My previous blog (12-26-2014) honored Bill Kortum who died on December 20, and whose memorial will be held on Saturday, January 24, 2015 at 1:00 p.m. at the Sonoma Mountain Village on Petaluma Hill Road. There was a Letter to the Editor in last Sunday’s Press Democrat (12-28-2014) suggesting that due to Bill’s many contributions to his community, it might be appropriate to rename Petaluma Hill Road to Bill Kortum Boulevard, in his honor. (BTW, at one time, Bill thought that Petaluma Hill Road “should be improved as a boulevard-style roadway along the eastern boundary of Santa Rosa, Sonoma State University and Cotati.)

Over the years, there have been many Petaluma streets named after citizens who have impacted the history of Sonoma County and our favorite “River Town,” like Bill has done. Chapterc13 in Adair Heig’s “History of Petaluma” identified several such streets and why they were named in honor of earlier Petalumans. For example:

Bailey Avenue – “John Bailey came here from Ohio in 1860 and established an apple and pear orchard where this street is today.”

 Bassett Street – “Henry Bassett was the proprietor of an early wooden hotel called the Petaluma House (on the site of the present Odd Fellows Hall) between 1853 and 1855.”
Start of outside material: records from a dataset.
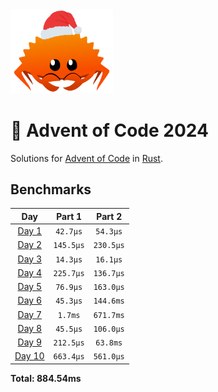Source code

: <img src="./.assets/christmas_ferris.png" width="164">

# 🎄 Advent of Code 2024

Solutions for [Advent of Code](https://adventofcode.com/) in [Rust](https://www.rust-lang.org/).

<!--- advent_readme_stars table --->

<!--- benchmarking table --->
## Benchmarks

| Day | Part 1 | Part 2 |
| :---: | :---: | :---:  |
| [Day 1](./src/bin/01.rs) | `42.7µs` | `54.3µs` |
| [Day 2](./src/bin/02.rs) | `145.5µs` | `230.5µs` |
| [Day 3](./src/bin/03.rs) | `14.3µs` | `16.1µs` |
| [Day 4](./src/bin/04.rs) | `225.7µs` | `136.7µs` |
| [Day 5](./src/bin/05.rs) | `76.9µs` | `163.0µs` |
| [Day 6](./src/bin/06.rs) | `45.3µs` | `144.6ms` |
| [Day 7](./src/bin/07.rs) | `1.7ms` | `671.7ms` |
| [Day 8](./src/bin/08.rs) | `45.5µs` | `106.0µs` |
| [Day 9](./src/bin/09.rs) | `212.5µs` | `63.8ms` |
| [Day 10](./src/bin/10.rs) | `663.4µs` | `561.0µs` |

**Total: 884.54ms**
<!--- benchmarking table --->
 Baylis Street – “Captain Thomas Fulsher Baylis, born in Ireland of English parents in 1923, began running schooners up the Petaluma Creek when the area was still no more than a hunting ground. Over the years he operated a line of schooners and the the steamer Relief, and built three warehouses, the first of which is said to b the old 1854 stone warehouse that is still part of the Great Petaluma Mill.”
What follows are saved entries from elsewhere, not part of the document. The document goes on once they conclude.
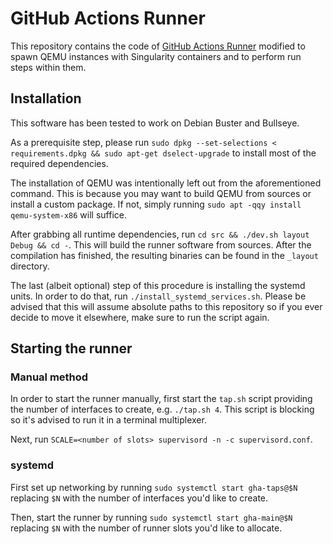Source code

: # GitHub Actions Runner

This repository contains the code of [GitHub Actions Runner](https://github.com/actions/runner.git) modified to spawn QEMU instances with Singularity containers and to perform run steps within them.

## Installation

This software has been tested to work on Debian Buster and Bullseye.

As a prerequisite step, please run `sudo dpkg --set-selections < requirements.dpkg && sudo apt-get dselect-upgrade` to install most of the required dependencies.

The installation of QEMU was intentionally left out from the aforementioned command.
This is because you may want to build QEMU from sources or install a custom package.
If not, simply running `sudo apt -qqy install qemu-system-x86` will suffice.

After grabbing all runtime dependencies, run `cd src && ./dev.sh layout Debug && cd -`.
This will build the runner software from sources.
After the compilation has finished, the resulting binaries can be found in the `_layout` directory.

The last (albeit optional) step of this procedure is installing the systemd units.
In order to do that, run `./install_systemd_services.sh`.
Please be advised that this will assume absolute paths to this repository so if you ever decide to move it elsewhere, make sure to run the script again.

## Starting the runner

### Manual method

In order to start the runner manually, first start the `tap.sh` script providing the number of interfaces to create, e.g. `./tap.sh 4`.
This script is blocking so it's advised to run it in a terminal multiplexer.

Next, run `SCALE=<number of slots> supervisord -n -c supervisord.conf`.

### systemd

First set up networking by running `sudo systemctl start gha-taps@$N` replacing `$N` with the number of interfaces you'd like to create.

Then, start the runner by running `sudo systemctl start gha-main@$N` replacing `$N` with the number of runner slots you'd like to allocate.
 Cavanaugh Lane – “John Cavanaugh, born in Ireland in 1824, came vto Petaluma in 1857. He served as variously as City Marshall, Lieutenant of the Emmett Guards, Justice of the Peace, and City Recorder.”

 Mecham Road – “An 1853 pioneer, Harrison Mecham was a rancher of enormous wealth. power and influence who owned 10,000 acres of the old Rancho Roblar grant north of Petaluma. Mecham gave the land for Liberty Cemetery, where he and his family are buried.”

 Martha and Mary Streets – “The two short streets on either side of Hill Plaza Park are named for Martha and Mary Douglas, the daughters of William Douglas, a pioneer from Maine who came in 1851 and assembled a prefab house where the Hotel Petaluma now stands.”

 Pepper Road – “W.H. Pepper was a cabinet-maker from New York who sailed around the Horn in 1850 and settled on a ranch six miles north of Petaluma in 1858. He founded Pepper Free Kindergarten in 1893.”

 “Lest We Forget” the people for whom these streets were named.